Открылась неприметная дверь в углу глухой стены, и появился маэстро, всемирно знаменитый режиссер театра, известного спектаклями, в которых в аллегорической, а достаточно часто и в открытой форме, выражены протест и борьба с существующей в России политической системой.
Был маэстро уже немолод, может быть, приближался к шестидесяти, а то и перешагнул их, высок, грузен, что-то женское присутствовало в лице с дряблыми щеками, но бледно-голубые глаза под серыми бровями смотрели молодо, зорко, были полны энергии и воли, и весь он, в безукоризненно сидящем на нем бежевом костюме, в белоснежной рубашке с шелковым синим шарфиком на морщинистой шее, излучал флюиды могучей жизненной энергии, действия — и спокойствия. Движения его были пластичны, уверенны, и уже через несколько мгновений этот человек не воспринимался как старик. «Для истинных людей искусства возраста нет»,— подумал Жозеф Рафт.
— Здравствуйте, здравствуйте! — Маэстро говорил по-английски совершенно свободно. Он энергично пожал американцу руку, потом сопровождающим, спросил, бегло взглянув сначала на Яворского, потом на Воеводина, очевидно заранее зная ответ: — А вы, уважаемые, переводчики?
— Я — переводчик,— сказал Валерий Яворский.
— А я,— поспешил Ник,— с коллегой Рафтом от Союза журналистов.

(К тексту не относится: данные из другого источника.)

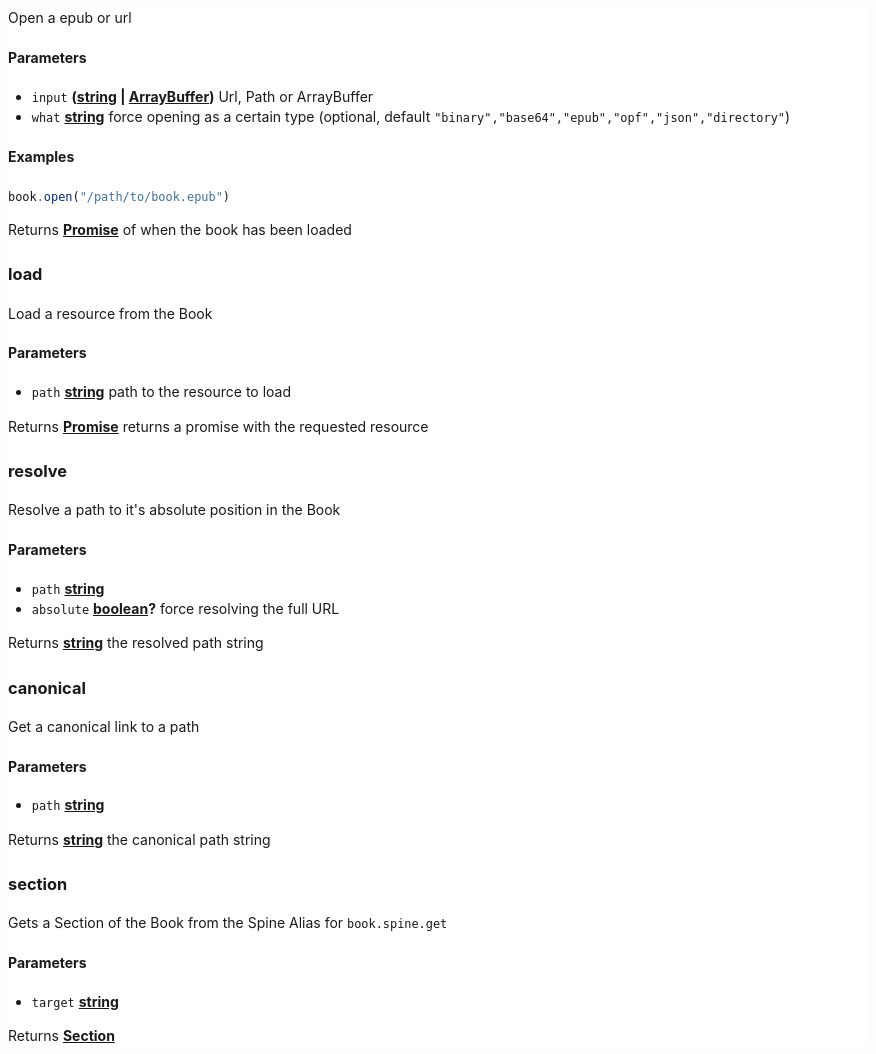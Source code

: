 Open a epub or url

#### Parameters

-   `input` **([string][505] \| [ArrayBuffer][506])** Url, Path or ArrayBuffer
-   `what` **[string][505]** force opening as a certain type (optional, default `"binary","base64","epub","opf","json","directory"`)

#### Examples

```javascript
book.open("/path/to/book.epub")
```

Returns **[Promise][510]** of when the book has been loaded

### load

Load a resource from the Book

#### Parameters

-   `path` **[string][505]** path to the resource to load

Returns **[Promise][510]** returns a promise with the requested resource

### resolve

Resolve a path to it's absolute position in the Book

#### Parameters

-   `path` **[string][505]** 
-   `absolute` **[boolean][509]?** force resolving the full URL

Returns **[string][505]** the resolved path string

### canonical

Get a canonical link to a path

#### Parameters

-   `path` **[string][505]** 

Returns **[string][505]** the canonical path string

### section

Gets a Section of the Book from the Spine
Alias for `book.spine.get`

#### Parameters

-   `target` **[string][505]** 

Returns **[Section][511]** 


[1]: #epub
[2]: #parameters
[3]: #examples
[4]: #book
[5]: #parameters-1
[6]: #examples-1
[7]: #open
[8]: #parameters-2
[9]: #examples-2
[10]: #load
[11]: #parameters-3
[12]: #resolve
[13]: #parameters-4
[14]: #canonical
[15]: #parameters-5
[16]: #section
[17]: #parameters-6
[18]: #renderto
[19]: #parameters-7
[20]: #setrequestcredentials
[21]: #parameters-8
[22]: #setrequestheaders
[23]: #parameters-9
[24]: #coverurl
[25]: #getrange
[26]: #parameters-10
[27]: #key
[28]: #parameters-11
[29]: #destroy
[30]: #opened
[31]: #spine
[32]: #locations
[33]: #navigation
[34]: #pagelist
[35]: #displayoptions
[36]: #parameters-12
[37]: #parse
[38]: #parameters-13
[39]: #url
[40]: #parameters-14
[41]: #path
[42]: #resolve-1
[43]: #parameters-15
[44]: #relative
[45]: #parameters-16
[46]: #tostring
[47]: #path-1
[48]: #parameters-17
[49]: #parse-1
[50]: #parameters-18
[51]: #isabsolute
[52]: #parameters-19
[53]: #isdirectory
[54]: #parameters-20
[55]: #resolve-2
[56]: #parameters-21
[57]: #relative-1
[58]: #parameters-22
[59]: #tostring-1
[60]: #spine-1
[61]: #unpack
[62]: #parameters-23
[63]: #get
[64]: #parameters-24
[65]: #examples-3
[66]: #each
[67]: #first
[68]: #last
[69]: #section-1
[70]: #parameters-25
[71]: #load-1
[72]: #parameters-26
[73]: #render
[74]: #parameters-27
[75]: #find
[76]: #parameters-28
[77]: #search
[78]: #parameters-29
[79]: #reconcilelayoutsettings
[80]: #parameters-30
[81]: #cfifromrange
[82]: #parameters-31
[83]: #cfifromelement
[84]: #parameters-32
[85]: #unload
[86]: #locations-1
[87]: #parameters-33
[88]: #generate
[89]: #parameters-34
[90]: #generatefromwords
[91]: #parameters-35
[92]: #locationfromcfi
[93]: #parameters-36
[94]: #percentagefromcfi
[95]: #parameters-37
[96]: #percentagefromlocation
[97]: #parameters-38
[98]: #cfifromlocation
[99]: #parameters-39
[100]: #cfifrompercentage
[101]: #parameters-40
[102]: #load-2
[103]: #parameters-41
[104]: #save
[105]: #currentlocation
[106]: #currentlocation-1
[107]: #parameters-42
[108]: #length
[109]: #container
[110]: #parameters-43
[111]: #parse-2
[112]: #parameters-44
[113]: #packaging
[114]: #parameters-45
[115]: #parse-3
[116]: #parameters-46
[117]: #load-3
[118]: #parameters-47
[119]: #navigation-1
[120]: #parameters-48
[121]: #parse-4
[122]: #parameters-49
[123]: #get-1
[124]: #parameters-50
[125]: #getbyindex
[126]: #parameters-51
[127]: #landmark
[128]: #parameters-52
[129]: #load-4
[130]: #parameters-53
[131]: #foreach
[132]: #parameters-54
[133]: #resources
[134]: #parameters-55
[135]: #process
[136]: #parameters-56
[137]: #createurl
[138]: #parameters-57
[139]: #replacements
[140]: #relativeto
[141]: #parameters-58
[142]: #get-2
[143]: #parameters-59
[144]: #substitute
[145]: #parameters-60
[146]: #pagelist-1
[147]: #parameters-61
[148]: #parse-5
[149]: #parameters-62
[150]: #pagefromcfi
[151]: #parameters-63
[152]: #cfifrompage
[153]: #parameters-64
[154]: #pagefrompercentage
[155]: #parameters-65
[156]: #percentagefrompage
[157]: #parameters-66
[158]: #percentagefromcfi-1
[159]: #parameters-67
[160]: #destroy-1
[161]: #archive
[162]: #open-1
[163]: #parameters-68
[164]: #openurl
[165]: #parameters-69
[166]: #request
[167]: #parameters-70
[168]: #getblob
[169]: #parameters-71
[170]: #gettext
[171]: #parameters-72
[172]: #getbase64
[173]: #parameters-73
[174]: #createurl-1
[175]: #parameters-74
[176]: #revokeurl
[177]: #parameters-75
[178]: #store
[179]: #parameters-76
[180]: #add
[181]: #parameters-77
[182]: #put
[183]: #parameters-78
[184]: #request-1
[185]: #parameters-79
[186]: #retrieve
[187]: #parameters-80
[188]: #getblob-1
[189]: #parameters-81
[190]: #gettext-1
[191]: #parameters-82
[192]: #getbase64-1
[193]: #parameters-83
[194]: #createurl-2
[195]: #parameters-84
[196]: #revokeurl-1
[197]: #parameters-85
[198]: #rendition
[199]: #parameters-86
[200]: #setmanager
[201]: #parameters-87
[202]: #requiremanager
[203]: #parameters-88
[204]: #requireview
[205]: #parameters-89
[206]: #start
[207]: #attachto
[208]: #parameters-90
[209]: #display
[210]: #parameters-91
[211]: #moveto
[212]: #parameters-92
[213]: #resize
[214]: #parameters-93
[215]: #clear
[216]: #next
[217]: #prev
[218]: #flow
[219]: #parameters-94
[220]: #layout
[221]: #parameters-95
[222]: #spread
[223]: #parameters-96
[224]: #direction
[225]: #parameters-97
[226]: #reportlocation
[227]: #currentlocation-2
[228]: #destroy-2
[229]: #getrange-1
[230]: #parameters-98
[231]: #getcontents
[232]: #views
[233]: #hooks
[234]: #themes
[235]: #annotations
[236]: #location
[237]: #properties
[238]: #started
[239]: #started-1
[240]: #attached
[241]: #displayed
[242]: #parameters-99
[243]: #displayerror
[244]: #parameters-100
[245]: #rendered
[246]: #parameters-101
[247]: #removed
[248]: #parameters-102
[249]: #resized
[250]: #parameters-103
[251]: #orientationchange
[252]: #parameters-104
[253]: #locationchanged
[254]: #properties-1
[255]: #relocated
[256]: #selected
[257]: #parameters-105
[258]: #markclicked
[259]: #parameters-106
[260]: #hook
[261]: #parameters-107
[262]: #examples-4
[263]: #register
[264]: #examples-5
[265]: #deregister
[266]: #parameters-108
[267]: #examples-6
[268]: #trigger
[269]: #examples-7
[270]: #queue
[271]: #parameters-109
[272]: #enqueue
[273]: #dequeue
[274]: #run
[275]: #flush
[276]: #clear-1
[277]: #length-1
[278]: #pause
[279]: #stop
[280]: #layout-1
[281]: #parameters-110
[282]: #flow-1
[283]: #parameters-111
[284]: #spread-1
[285]: #parameters-112
[286]: #calculate
[287]: #parameters-113
[288]: #format
[289]: #parameters-114
[290]: #count
[291]: #parameters-115
[292]: #themes-1
[293]: #parameters-116
[294]: #register-1
[295]: #examples-8
[296]: #default
[297]: #parameters-117
[298]: #examples-9
[299]: #registerthemes
[300]: #parameters-118
[301]: #registercss
[302]: #parameters-119
[303]: #registerurl
[304]: #parameters-120
[305]: #registerrules
[306]: #parameters-121
[307]: #select
[308]: #parameters-122
[309]: #update
[310]: #parameters-123
[311]: #inject
[312]: #parameters-124
[313]: #add-1
[314]: #parameters-125
[315]: #override
[316]: #parameters-126
[317]: #overrides
[318]: #parameters-127
[319]: #fontsize
[320]: #parameters-128
[321]: #font
[322]: #parameters-129
[323]: #annotations-1
[324]: #parameters-130
[325]: #add-2
[326]: #parameters-131
[327]: #remove
[328]: #parameters-132
[329]: #highlight
[330]: #parameters-133
[331]: #underline
[332]: #parameters-134
[333]: #mark
[334]: #parameters-135
[335]: #each-1
[336]: #show
[337]: #hide
[338]: #annotation
[339]: #parameters-136
[340]: #update-1
[341]: #parameters-137
[342]: #attach
[343]: #parameters-138
[344]: #detach
[345]: #parameters-139
[346]: #text
[347]: #epubcfi
[348]: #parameters-140
[349]: #parse-6
[350]: #parameters-141
[351]: #tostring-2
[352]: #compare
[353]: #parameters-142
[354]: #fromrange
[355]: #parameters-143
[356]: #fromnode
[357]: #parameters-144
[358]: #torange
[359]: #parameters-145
[360]: #iscfistring
[361]: #parameters-146
[362]: #collapse
[363]: #parameters-147
[364]: #contents
[365]: #parameters-148
[366]: #width
[367]: #parameters-149
[368]: #height
[369]: #parameters-150
[370]: #contentwidth
[371]: #parameters-151
[372]: #contentheight
[373]: #parameters-152
[374]: #textwidth
[375]: #textheight
[376]: #scrollwidth
[377]: #scrollheight
[378]: #overflow
[379]: #parameters-153
[380]: #overflowx
[381]: #parameters-154
[382]: #overflowy
[383]: #parameters-155
[384]: #css
[385]: #parameters-156
[386]: #viewport
[387]: #parameters-157
[388]: #root
[389]: #locationof
[390]: #parameters-158
[391]: #addstylesheet
[392]: #parameters-159
[393]: #addstylesheetcss
[394]: #parameters-160
[395]: #addstylesheetrules
[396]: #parameters-161
[397]: #addscript
[398]: #parameters-162
[399]: #addclass
[400]: #parameters-163
[401]: #removeclass
[402]: #parameters-164
[403]: #range
[404]: #parameters-165
[405]: #cfifromrange-1
[406]: #parameters-166
[407]: #cfifromnode
[408]: #parameters-167
[409]: #size
[410]: #parameters-168
[411]: #columns
[412]: #parameters-169
[413]: #scaler
[414]: #parameters-170
[415]: #fit
[416]: #parameters-171
[417]: #direction-1
[418]: #parameters-172
[419]: #writingmode
[420]: #parameters-173
[421]: #listenedevents
[422]: #mapping
[423]: #parameters-174
[424]: #section-2
[425]: #parameters-175
[426]: #page
[427]: #parameters-176
[428]: #axis
[429]: #parameters-177
[430]: #core
[431]: #requestanimationframe
[432]: #uuid
[433]: #documentheight
[434]: #iselement
[435]: #parameters-178
[436]: #isnumber
[437]: #parameters-179
[438]: #isfloat
[439]: #parameters-180
[440]: #prefixed
[441]: #parameters-181
[442]: #defaults
[443]: #parameters-182
[444]: #extend
[445]: #parameters-183
[446]: #insert
[447]: #parameters-184
[448]: #locationof-1
[449]: #parameters-185
[450]: #indexofsorted
[451]: #parameters-186
[452]: #bounds
[453]: #parameters-187
[454]: #borders
[455]: #parameters-188
[456]: #nodebounds
[457]: #parameters-189
[458]: #windowbounds
[459]: #indexofnode
[460]: #parameters-190
[461]: #indexoftextnode
[462]: #parameters-191
[463]: #indexofelementnode
[464]: #parameters-192
[465]: #isxml
[466]: #parameters-193
[467]: #createblob
[468]: #parameters-194
[469]: #createbloburl
[470]: #parameters-195
[471]: #revokebloburl
[472]: #parameters-196
[473]: #createbase64url
[474]: #parameters-197
[475]: #type
[476]: #parameters-198
[477]: #parse-7
[478]: #parameters-199
[479]: #qs
[480]: #parameters-200
[481]: #qsa
[482]: #parameters-201
[483]: #qsp
[484]: #parameters-202
[485]: #sprint
[486]: #parameters-203
[487]: #treewalker
[488]: #parameters-204
[489]: #walk
[490]: #parameters-205
[491]: #blob2base64
[492]: #parameters-206
[493]: #defer
[494]: #queryselectorbytype
[495]: #parameters-207
[496]: #findchildren
[497]: #parameters-208
[498]: #parents
[499]: #parameters-209
[500]: #filterchildren
[501]: #parameters-210
[502]: #getparentbytagname
[503]: #parameters-211
[504]: #rangeobject
[505]: https://developer.mozilla.org/docs/Web/JavaScript/Reference/Global_Objects/String
[506]: https://developer.mozilla.org/docs/Web/JavaScript/Reference/Global_Objects/ArrayBuffer
[507]: https://developer.mozilla.org/docs/Web/JavaScript/Reference/Global_Objects/Object
[508]: #book
[509]: https://developer.mozilla.org/docs/Web/JavaScript/Reference/Global_Objects/Boolean
[510]: https://developer.mozilla.org/docs/Web/JavaScript/Reference/Global_Objects/Promise
[511]: #section
[512]: https://developer.mozilla.org/docs/Web/API/Element
[513]: #rendition
[514]: #epubcfi
[515]: https://developer.mozilla.org/docs/Web/HTML/Element/Input
[516]: #spine
[517]: #locations
[518]: #navigation
[519]: #pagelist
[520]: https://developer.mozilla.org/docs/Web/API/Document
[521]: #displayoptions
[522]: #path
[523]: https://nodejs.org/api/path.html
[524]: https://nodejs.org/api/path.html#path_path_parse_path
[525]: https://nodejs.org/api/path.html#path_path_resolve_paths
[526]: https://nodejs.org/api/path.html#path_path_relative_from_to
[527]: #packaging
[528]: https://developer.mozilla.org/docs/Web/JavaScript/Reference/Global_Objects/Number
[529]: https://developer.mozilla.org/docs/Web/JavaScript/Reference/Global_Objects/Array
[530]: https://developer.mozilla.org/Add-ons/SDK/High-Level_APIs/request
[531]: https://developer.mozilla.org/docs/Web/JavaScript/Reference/Global_Objects/JSON
[532]: https://idpf.github.io/epub-vocabs/structure/
[533]: https://developer.mozilla.org/docs/Web/JavaScript/Reference/Statements/function
[534]: #archive
[535]: https://developer.mozilla.org/docs/Web/API/Blob
[536]: #resources
[537]: #contents
[538]: #themes
[539]: #annotations
[540]: #annotation
[541]: http://www.idpf.org/epub/linking/cfi/epub-cfi.html
[542]: https://developer.mozilla.org/docs/Web/API/Node/nextSibling
[543]: https://developer.mozilla.org/en-US/docs/Web/API/CSSStyleSheet/insertRule
[544]: https://github.com/desirable-objects/json-to-css
[545]: #layout
[546]: http://stackoverflow.com/questions/105034/how-to-create-a-guid-uuid-in-javascript
[547]: http://stackoverflow.com/questions/1344500/efficient-way-to-insert-a-number-into-a-sorted-array-of-numbers
[548]: https://developer.mozilla.org/en-US/docs/Mozilla/JavaScript_code_modules/Promise.jsm/Deferred#backwards_forwards_compatible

— Понятно,— сказал знаменитый режиссер, и еле заметная саркастическая улыбка мелькнула на его лице.— Что же… товарищи и господа, прошу! Располагайтесь. Симочка! — повернулся маэстро к даме, встретившей их.— Вы нам чайку и кофе. Кто что соизволит.— Все это говорилось по-английски.
— Один момент!
Симочка захлопотала у стола с самоваром. Минут через десять на углу письменного стола появился расписной поднос — русская тройка на черном фоне — с горячим чайником, кофейником, посудой, сахарницей, печеньем, вазочкой с конфетами. Симочка в разговоре участия не принимала: что-то приносила, уносила, разливала в чашки чай и кофе, двигаясь бесшумно. Зато рыжий кот в аудиенции участие принял: как только маэстро сел в свое кресло, он ожил, открыл изумрудные глаза, поднялся с ковра, потянулся, выгнул спинку и уже через минуту прыгнул на колени к хозяину кабинета.
— Хорошо, Макбет,— сказал режиссер, лаская большой белой рукой кота,— можешь поприсутствовать, только — никакого хулиганства.